Where the records below have a line with "during", that line is to be copied.

───── Records supplied ─────

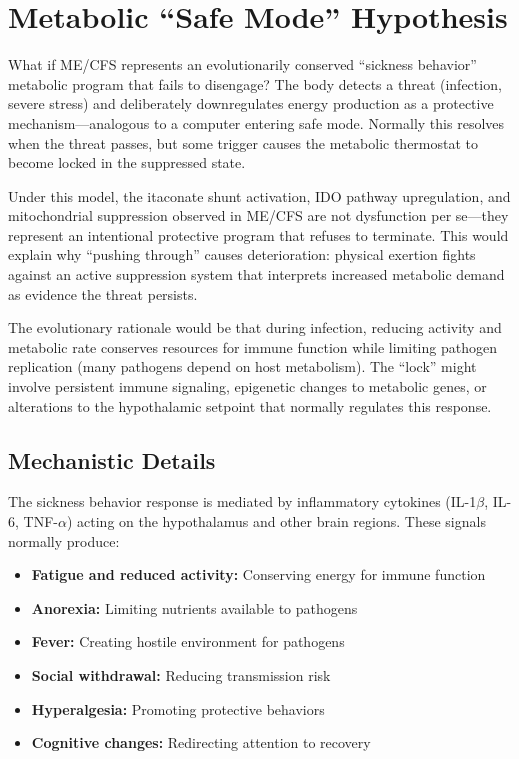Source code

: 
\section{Metabolic ``Safe Mode'' Hypothesis}
\label{sec:safe-mode}

\begin{open_question}
What if ME/CFS represents an evolutionarily conserved ``sickness behavior'' metabolic program that fails to disengage? The body detects a threat (infection, severe stress) and deliberately downregulates energy production as a protective mechanism---analogous to a computer entering safe mode. Normally this resolves when the threat passes, but some trigger causes the metabolic thermostat to become locked in the suppressed state.

Under this model, the itaconate shunt activation, IDO pathway upregulation, and mitochondrial suppression observed in ME/CFS are not dysfunction per se---they represent an intentional protective program that refuses to terminate. This would explain why ``pushing through'' causes deterioration: physical exertion fights against an active suppression system that interprets increased metabolic demand as evidence the threat persists.

The evolutionary rationale would be that during infection, reducing activity and metabolic rate conserves resources for immune function while limiting pathogen replication (many pathogens depend on host metabolism). The ``lock'' might involve persistent immune signaling, epigenetic changes to metabolic genes, or alterations to the hypothalamic setpoint that normally regulates this response.
\end{open_question}

\subsection{Mechanistic Details}

The sickness behavior response is mediated by inflammatory cytokines (IL-1$\beta$, IL-6, TNF-$\alpha$) acting on the hypothalamus and other brain regions. These signals normally produce:

\begin{itemize}
    \item \textbf{Fatigue and reduced activity:} Conserving energy for immune function
    \item \textbf{Anorexia:} Limiting nutrients available to pathogens
    \item \textbf{Fever:} Creating hostile environment for pathogens
    \item \textbf{Social withdrawal:} Reducing transmission risk
    \item \textbf{Hyperalgesia:} Promoting protective behaviors
    \item \textbf{Cognitive changes:} Redirecting attention to recovery
\end{itemize}

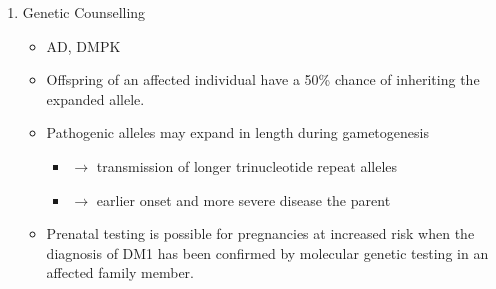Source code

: \documentclass[12pt]{scrartcl}
\begin{document}
\begin{enumerate}
\item Genetic Counselling
\label{sec:org1165b08}
\begin{itemize}
\item AD, DMPK
\item Offspring of an affected individual have a 50\% chance of inheriting the expanded allele.
\item Pathogenic alleles may expand in length during gametogenesis
\begin{itemize}
\item \(\to\) transmission of longer trinucleotide repeat alleles
\item \(\to\) earlier onset and more severe disease the parent
\end{itemize}
\item Prenatal testing is possible for pregnancies at increased risk when
the diagnosis of DM1 has been confirmed by molecular genetic testing
in an affected family member.
\end{itemize}
\end{enumerate}
\end{document}
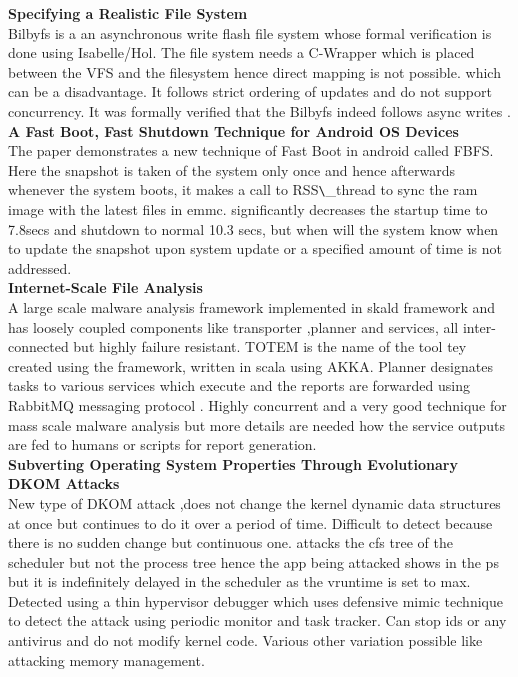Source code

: \textbf{Specifying a Realistic File System }\\
 Bilbyfs \cite{amani2015specifying}   is a an asynchronous write flash file system whose formal verification is done using Isabelle/Hol. The file system needs a C-Wrapper which is placed between the VFS and the filesystem hence direct mapping is not possible. which can be a disadvantage. It follows strict ordering of updates and do not support concurrency. It was formally verified that the Bilbyfs indeed follows async writes .\\

\textbf{A Fast Boot, Fast Shutdown Technique for Android OS Devices}\\
The paper \cite{yang2016} demonstrates a new technique of Fast Boot in android called FBFS. Here the snapshot is taken of the system only once and hence afterwards whenever the system boots, it makes a call to RSS\verb+\+\_thread to sync the ram image with the latest files in emmc. significantly decreases the startup time to 7.8secs and shutdown to normal 10.3 secs, but when will the system know when to update the snapshot upon system update or a specified amount of time is not addressed.\\

\textbf{Internet-Scale File Analysis}\\
A \cite{hanif2015} large scale malware analysis framework implemented in skald framework and has loosely coupled components like transporter ,planner and services, all inter-connected but highly failure resistant. TOTEM is the name of the tool tey created using the framework, written in scala using AKKA. Planner designates tasks to various services which execute and the reports are forwarded using RabbitMQ messaging protocol . Highly concurrent and a very good technique for mass scale malware analysis but more details are needed how the service outputs are fed to humans or scripts for report generation.\\


\textbf{Subverting Operating System Properties Through Evolutionary DKOM Attacks}\\
 New type \cite{graziano2016} of DKOM attack ,does not change the kernel dynamic data structures at once but continues to do it over a period of time. Difficult to detect because there is no sudden change but continuous one. attacks the cfs tree of the scheduler but not the process tree hence the app being attacked shows in the ps but it is indefinitely delayed in the scheduler as the vruntime is set to max. Detected using a thin hypervisor debugger which uses defensive mimic technique to detect the attack using periodic monitor and task tracker. Can stop ids or any antivirus and do not modify kernel code. Various other variation possible like attacking memory management.\\

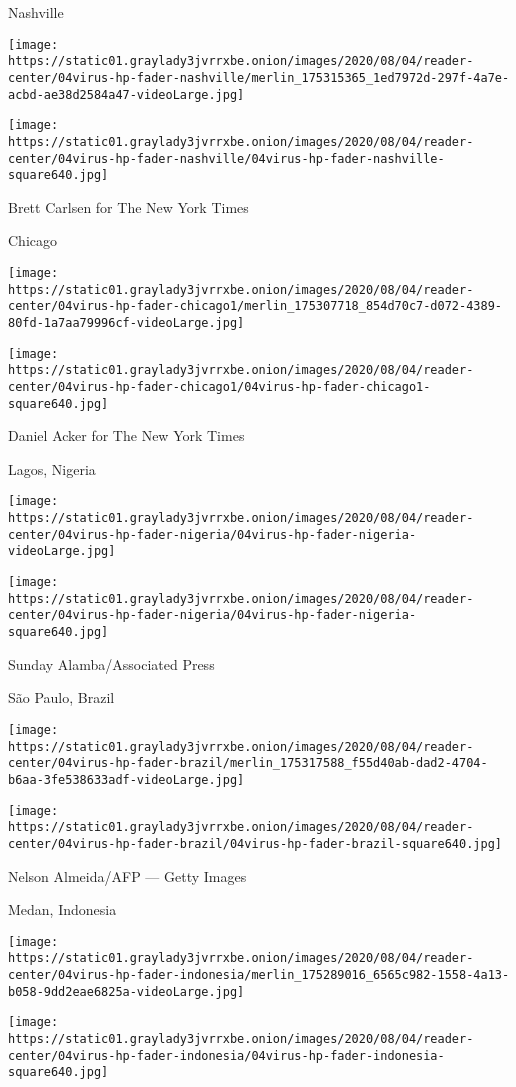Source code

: \href{https://www.nytimes3xbfgragh.onion/2020/08/04/world/coronavirus-covid-19.html}{}

Nashville

\texttt{[image: https://static01.graylady3jvrrxbe.onion/images/2020/08/04/reader-center/04virus-hp-fader-nashville/merlin\_175315365\_1ed7972d-297f-4a7e-acbd-ae38d2584a47-videoLarge.jpg]}

\texttt{[image: https://static01.graylady3jvrrxbe.onion/images/2020/08/04/reader-center/04virus-hp-fader-nashville/04virus-hp-fader-nashville-square640.jpg]}

 Brett Carlsen for The New York Times

Chicago

\texttt{[image: https://static01.graylady3jvrrxbe.onion/images/2020/08/04/reader-center/04virus-hp-fader-chicago1/merlin\_175307718\_854d70c7-d072-4389-80fd-1a7aa79996cf-videoLarge.jpg]}

\texttt{[image: https://static01.graylady3jvrrxbe.onion/images/2020/08/04/reader-center/04virus-hp-fader-chicago1/04virus-hp-fader-chicago1-square640.jpg]}

 Daniel Acker for The New York Times

Lagos, Nigeria

\texttt{[image: https://static01.graylady3jvrrxbe.onion/images/2020/08/04/reader-center/04virus-hp-fader-nigeria/04virus-hp-fader-nigeria-videoLarge.jpg]}

\texttt{[image: https://static01.graylady3jvrrxbe.onion/images/2020/08/04/reader-center/04virus-hp-fader-nigeria/04virus-hp-fader-nigeria-square640.jpg]}

 Sunday Alamba/Associated Press

São Paulo, Brazil

\texttt{[image: https://static01.graylady3jvrrxbe.onion/images/2020/08/04/reader-center/04virus-hp-fader-brazil/merlin\_175317588\_f55d40ab-dad2-4704-b6aa-3fe538633adf-videoLarge.jpg]}

\texttt{[image: https://static01.graylady3jvrrxbe.onion/images/2020/08/04/reader-center/04virus-hp-fader-brazil/04virus-hp-fader-brazil-square640.jpg]}

 Nelson Almeida/AFP --- Getty Images

Medan, Indonesia

\texttt{[image: https://static01.graylady3jvrrxbe.onion/images/2020/08/04/reader-center/04virus-hp-fader-indonesia/merlin\_175289016\_6565c982-1558-4a13-b058-9dd2eae6825a-videoLarge.jpg]}

\texttt{[image: https://static01.graylady3jvrrxbe.onion/images/2020/08/04/reader-center/04virus-hp-fader-indonesia/04virus-hp-fader-indonesia-square640.jpg]}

─────

Result of the task:
The evolutionary rationale would be that during infection, reducing activity and metabolic rate conserves resources for immune function while limiting pathogen replication (many pathogens depend on host metabolism). The ``lock'' might involve persistent immune signaling, epigenetic changes to metabolic genes, or alterations to the hypothalamic setpoint that normally regulates this response.
\item Pathogenic alleles may expand in length during gametogenesis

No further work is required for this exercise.